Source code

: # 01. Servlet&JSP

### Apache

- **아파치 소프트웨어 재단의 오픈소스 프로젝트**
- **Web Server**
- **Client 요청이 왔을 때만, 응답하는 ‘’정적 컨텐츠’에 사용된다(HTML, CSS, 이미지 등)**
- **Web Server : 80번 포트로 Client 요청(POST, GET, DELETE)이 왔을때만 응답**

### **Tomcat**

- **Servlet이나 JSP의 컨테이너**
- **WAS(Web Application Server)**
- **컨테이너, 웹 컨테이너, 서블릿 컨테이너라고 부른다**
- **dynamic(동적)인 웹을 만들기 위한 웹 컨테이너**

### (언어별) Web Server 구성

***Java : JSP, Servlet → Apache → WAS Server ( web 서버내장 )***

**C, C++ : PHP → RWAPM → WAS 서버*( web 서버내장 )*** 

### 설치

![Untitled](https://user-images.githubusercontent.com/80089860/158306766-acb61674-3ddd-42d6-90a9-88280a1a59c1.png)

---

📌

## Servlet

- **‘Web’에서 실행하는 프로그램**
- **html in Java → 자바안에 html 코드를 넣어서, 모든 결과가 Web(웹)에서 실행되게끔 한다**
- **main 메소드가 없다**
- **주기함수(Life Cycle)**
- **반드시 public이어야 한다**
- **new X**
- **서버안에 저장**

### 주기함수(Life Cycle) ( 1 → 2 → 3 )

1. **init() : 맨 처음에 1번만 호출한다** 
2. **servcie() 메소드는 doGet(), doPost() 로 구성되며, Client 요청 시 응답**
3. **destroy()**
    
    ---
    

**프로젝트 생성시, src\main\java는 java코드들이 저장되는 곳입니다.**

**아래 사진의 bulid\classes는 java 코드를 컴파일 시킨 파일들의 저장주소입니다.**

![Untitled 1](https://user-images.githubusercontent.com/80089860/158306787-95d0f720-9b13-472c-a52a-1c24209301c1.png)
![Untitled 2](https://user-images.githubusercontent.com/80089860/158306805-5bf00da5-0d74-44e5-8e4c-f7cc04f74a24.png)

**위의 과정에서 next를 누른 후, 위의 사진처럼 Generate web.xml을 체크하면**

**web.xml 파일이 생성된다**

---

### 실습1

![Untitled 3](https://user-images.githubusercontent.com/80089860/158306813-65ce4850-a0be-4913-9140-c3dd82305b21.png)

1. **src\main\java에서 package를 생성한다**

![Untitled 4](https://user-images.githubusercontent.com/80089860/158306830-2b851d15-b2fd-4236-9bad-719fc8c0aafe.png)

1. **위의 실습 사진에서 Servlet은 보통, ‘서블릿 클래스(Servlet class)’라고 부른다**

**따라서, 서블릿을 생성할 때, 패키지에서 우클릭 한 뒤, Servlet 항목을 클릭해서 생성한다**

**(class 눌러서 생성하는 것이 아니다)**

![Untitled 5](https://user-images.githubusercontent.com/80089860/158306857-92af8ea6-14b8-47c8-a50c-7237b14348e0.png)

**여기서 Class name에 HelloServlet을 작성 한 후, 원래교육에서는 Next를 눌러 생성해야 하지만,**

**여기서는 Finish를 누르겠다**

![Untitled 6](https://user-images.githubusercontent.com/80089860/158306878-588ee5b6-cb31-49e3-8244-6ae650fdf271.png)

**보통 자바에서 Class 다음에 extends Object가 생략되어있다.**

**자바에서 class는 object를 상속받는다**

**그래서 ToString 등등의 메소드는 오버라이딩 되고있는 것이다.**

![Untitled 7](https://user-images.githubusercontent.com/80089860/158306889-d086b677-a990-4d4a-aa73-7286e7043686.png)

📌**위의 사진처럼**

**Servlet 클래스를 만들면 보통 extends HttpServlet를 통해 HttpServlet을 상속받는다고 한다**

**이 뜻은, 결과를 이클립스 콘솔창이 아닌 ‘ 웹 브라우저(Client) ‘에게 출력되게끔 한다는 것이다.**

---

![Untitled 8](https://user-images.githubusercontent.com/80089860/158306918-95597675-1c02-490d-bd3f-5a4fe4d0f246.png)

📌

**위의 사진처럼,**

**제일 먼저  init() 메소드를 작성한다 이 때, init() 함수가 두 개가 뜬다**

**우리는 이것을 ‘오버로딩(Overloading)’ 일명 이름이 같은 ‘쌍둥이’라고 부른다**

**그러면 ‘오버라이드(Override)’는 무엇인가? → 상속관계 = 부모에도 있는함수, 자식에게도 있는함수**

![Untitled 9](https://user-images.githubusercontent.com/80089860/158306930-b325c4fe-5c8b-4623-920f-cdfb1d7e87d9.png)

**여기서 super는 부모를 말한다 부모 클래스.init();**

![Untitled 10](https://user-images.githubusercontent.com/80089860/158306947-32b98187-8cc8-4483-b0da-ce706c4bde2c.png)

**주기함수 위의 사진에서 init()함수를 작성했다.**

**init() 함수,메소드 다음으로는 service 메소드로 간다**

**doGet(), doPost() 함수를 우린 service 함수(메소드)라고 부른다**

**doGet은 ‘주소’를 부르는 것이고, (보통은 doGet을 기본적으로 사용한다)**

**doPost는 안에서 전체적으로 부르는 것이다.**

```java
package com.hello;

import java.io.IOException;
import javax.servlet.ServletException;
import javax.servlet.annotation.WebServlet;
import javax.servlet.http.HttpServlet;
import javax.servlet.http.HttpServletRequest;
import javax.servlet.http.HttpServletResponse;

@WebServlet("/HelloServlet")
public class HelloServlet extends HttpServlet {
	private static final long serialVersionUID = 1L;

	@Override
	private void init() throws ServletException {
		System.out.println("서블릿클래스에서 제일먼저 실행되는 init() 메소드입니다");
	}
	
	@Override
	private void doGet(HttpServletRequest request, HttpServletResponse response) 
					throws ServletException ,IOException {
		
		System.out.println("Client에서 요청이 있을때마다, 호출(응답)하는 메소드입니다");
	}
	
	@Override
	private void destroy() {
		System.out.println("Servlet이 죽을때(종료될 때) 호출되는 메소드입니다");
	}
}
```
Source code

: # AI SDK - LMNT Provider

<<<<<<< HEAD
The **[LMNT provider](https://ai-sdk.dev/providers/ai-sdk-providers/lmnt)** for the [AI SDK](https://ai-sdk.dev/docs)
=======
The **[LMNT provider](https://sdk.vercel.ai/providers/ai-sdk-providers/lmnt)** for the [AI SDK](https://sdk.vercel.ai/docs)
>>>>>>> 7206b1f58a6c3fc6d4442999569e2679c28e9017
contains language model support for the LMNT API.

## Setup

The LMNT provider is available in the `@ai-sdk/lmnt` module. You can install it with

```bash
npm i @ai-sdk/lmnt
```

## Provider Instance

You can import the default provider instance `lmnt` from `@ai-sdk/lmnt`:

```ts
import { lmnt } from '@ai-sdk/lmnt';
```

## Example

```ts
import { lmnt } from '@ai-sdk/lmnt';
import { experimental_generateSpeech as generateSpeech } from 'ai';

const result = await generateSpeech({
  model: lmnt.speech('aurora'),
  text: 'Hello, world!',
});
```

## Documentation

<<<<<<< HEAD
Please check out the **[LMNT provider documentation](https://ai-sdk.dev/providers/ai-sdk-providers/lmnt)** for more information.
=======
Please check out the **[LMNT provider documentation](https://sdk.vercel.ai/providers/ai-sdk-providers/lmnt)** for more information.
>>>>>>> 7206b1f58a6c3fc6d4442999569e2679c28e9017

___

◆ **WORK REQUEST**: Copy out all of the data. Keep every word unchanged.

◆ **ANSWER BELOW**:
Source code

: # 01. Servlet&JSP

### Apache

- **아파치 소프트웨어 재단의 오픈소스 프로젝트**
- **Web Server**
- **Client 요청이 왔을 때만, 응답하는 ‘’정적 컨텐츠’에 사용된다(HTML, CSS, 이미지 등)**
- **Web Server : 80번 포트로 Client 요청(POST, GET, DELETE)이 왔을때만 응답**

### **Tomcat**

- **Servlet이나 JSP의 컨테이너**
- **WAS(Web Application Server)**
- **컨테이너, 웹 컨테이너, 서블릿 컨테이너라고 부른다**
- **dynamic(동적)인 웹을 만들기 위한 웹 컨테이너**

### (언어별) Web Server 구성

***Java : JSP, Servlet → Apache → WAS Server ( web 서버내장 )***

**C, C++ : PHP → RWAPM → WAS 서버*( web 서버내장 )*** 

### 설치

![Untitled](https://user-images.githubusercontent.com/80089860/158306766-acb61674-3ddd-42d6-90a9-88280a1a59c1.png)

---

📌

## Servlet

- **‘Web’에서 실행하는 프로그램**
- **html in Java → 자바안에 html 코드를 넣어서, 모든 결과가 Web(웹)에서 실행되게끔 한다**
- **main 메소드가 없다**
- **주기함수(Life Cycle)**
- **반드시 public이어야 한다**
- **new X**
- **서버안에 저장**

### 주기함수(Life Cycle) ( 1 → 2 → 3 )

1. **init() : 맨 처음에 1번만 호출한다** 
2. **servcie() 메소드는 doGet(), doPost() 로 구성되며, Client 요청 시 응답**
3. **destroy()**
    
    ---
    

**프로젝트 생성시, src\main\java는 java코드들이 저장되는 곳입니다.**

**아래 사진의 bulid\classes는 java 코드를 컴파일 시킨 파일들의 저장주소입니다.**

![Untitled 1](https://user-images.githubusercontent.com/80089860/158306787-95d0f720-9b13-472c-a52a-1c24209301c1.png)
![Untitled 2](https://user-images.githubusercontent.com/80089860/158306805-5bf00da5-0d74-44e5-8e4c-f7cc04f74a24.png)

**위의 과정에서 next를 누른 후, 위의 사진처럼 Generate web.xml을 체크하면**

**web.xml 파일이 생성된다**

---

### 실습1

![Untitled 3](https://user-images.githubusercontent.com/80089860/158306813-65ce4850-a0be-4913-9140-c3dd82305b21.png)

1. **src\main\java에서 package를 생성한다**

![Untitled 4](https://user-images.githubusercontent.com/80089860/158306830-2b851d15-b2fd-4236-9bad-719fc8c0aafe.png)

1. **위의 실습 사진에서 Servlet은 보통, ‘서블릿 클래스(Servlet class)’라고 부른다**

**따라서, 서블릿을 생성할 때, 패키지에서 우클릭 한 뒤, Servlet 항목을 클릭해서 생성한다**

**(class 눌러서 생성하는 것이 아니다)**

![Untitled 5](https://user-images.githubusercontent.com/80089860/158306857-92af8ea6-14b8-47c8-a50c-7237b14348e0.png)

**여기서 Class name에 HelloServlet을 작성 한 후, 원래교육에서는 Next를 눌러 생성해야 하지만,**

**여기서는 Finish를 누르겠다**

![Untitled 6](https://user-images.githubusercontent.com/80089860/158306878-588ee5b6-cb31-49e3-8244-6ae650fdf271.png)

**보통 자바에서 Class 다음에 extends Object가 생략되어있다.**

**자바에서 class는 object를 상속받는다**

**그래서 ToString 등등의 메소드는 오버라이딩 되고있는 것이다.**

![Untitled 7](https://user-images.githubusercontent.com/80089860/158306889-d086b677-a990-4d4a-aa73-7286e7043686.png)

📌**위의 사진처럼**

**Servlet 클래스를 만들면 보통 extends HttpServlet를 통해 HttpServlet을 상속받는다고 한다**

**이 뜻은, 결과를 이클립스 콘솔창이 아닌 ‘ 웹 브라우저(Client) ‘에게 출력되게끔 한다는 것이다.**

---

![Untitled 8](https://user-images.githubusercontent.com/80089860/158306918-95597675-1c02-490d-bd3f-5a4fe4d0f246.png)

📌

**위의 사진처럼,**

**제일 먼저  init() 메소드를 작성한다 이 때, init() 함수가 두 개가 뜬다**

**우리는 이것을 ‘오버로딩(Overloading)’ 일명 이름이 같은 ‘쌍둥이’라고 부른다**

**그러면 ‘오버라이드(Override)’는 무엇인가? → 상속관계 = 부모에도 있는함수, 자식에게도 있는함수**

![Untitled 9](https://user-images.githubusercontent.com/80089860/158306930-b325c4fe-5c8b-4623-920f-cdfb1d7e87d9.png)

**여기서 super는 부모를 말한다 부모 클래스.init();**

![Untitled 10](https://user-images.githubusercontent.com/80089860/158306947-32b98187-8cc8-4483-b0da-ce706c4bde2c.png)

**주기함수 위의 사진에서 init()함수를 작성했다.**

**init() 함수,메소드 다음으로는 service 메소드로 간다**

**doGet(), doPost() 함수를 우린 service 함수(메소드)라고 부른다**

**doGet은 ‘주소’를 부르는 것이고, (보통은 doGet을 기본적으로 사용한다)**

**doPost는 안에서 전체적으로 부르는 것이다.**

```java
package com.hello;

import java.io.IOException;
import javax.servlet.ServletException;
import javax.servlet.annotation.WebServlet;
import javax.servlet.http.HttpServlet;
import javax.servlet.http.HttpServletRequest;
import javax.servlet.http.HttpServletResponse;

@WebServlet("/HelloServlet")
public class HelloServlet extends HttpServlet {
	private static final long serialVersionUID = 1L;

	@Override
	private void init() throws ServletException {
		System.out.println("서블릿클래스에서 제일먼저 실행되는 init() 메소드입니다");
	}
	
	@Override
	private void doGet(HttpServletRequest request, HttpServletResponse response) 
					throws ServletException ,IOException {
		
		System.out.println("Client에서 요청이 있을때마다, 호출(응답)하는 메소드입니다");
	}
	
	@Override
	private void destroy() {
		System.out.println("Servlet이 죽을때(종료될 때) 호출되는 메소드입니다");
	}
}
```
Source code

: # AI SDK - LMNT Provider

<<<<<<< HEAD
The **[LMNT provider](https://ai-sdk.dev/providers/ai-sdk-providers/lmnt)** for the [AI SDK](https://ai-sdk.dev/docs)
=======
The **[LMNT provider](https://sdk.vercel.ai/providers/ai-sdk-providers/lmnt)** for the [AI SDK](https://sdk.vercel.ai/docs)
>>>>>>> 7206b1f58a6c3fc6d4442999569e2679c28e9017
contains language model support for the LMNT API.

## Setup

The LMNT provider is available in the `@ai-sdk/lmnt` module. You can install it with

```bash
npm i @ai-sdk/lmnt
```

## Provider Instance

You can import the default provider instance `lmnt` from `@ai-sdk/lmnt`:

```ts
import { lmnt } from '@ai-sdk/lmnt';
```

## Example

```ts
import { lmnt } from '@ai-sdk/lmnt';
import { experimental_generateSpeech as generateSpeech } from 'ai';

const result = await generateSpeech({
  model: lmnt.speech('aurora'),
  text: 'Hello, world!',
});
```

## Documentation

<<<<<<< HEAD
Please check out the **[LMNT provider documentation](https://ai-sdk.dev/providers/ai-sdk-providers/lmnt)** for more information.
=======
Please check out the **[LMNT provider documentation](https://sdk.vercel.ai/providers/ai-sdk-providers/lmnt)** for more information.
>>>>>>> 7206b1f58a6c3fc6d4442999569e2679c28e9017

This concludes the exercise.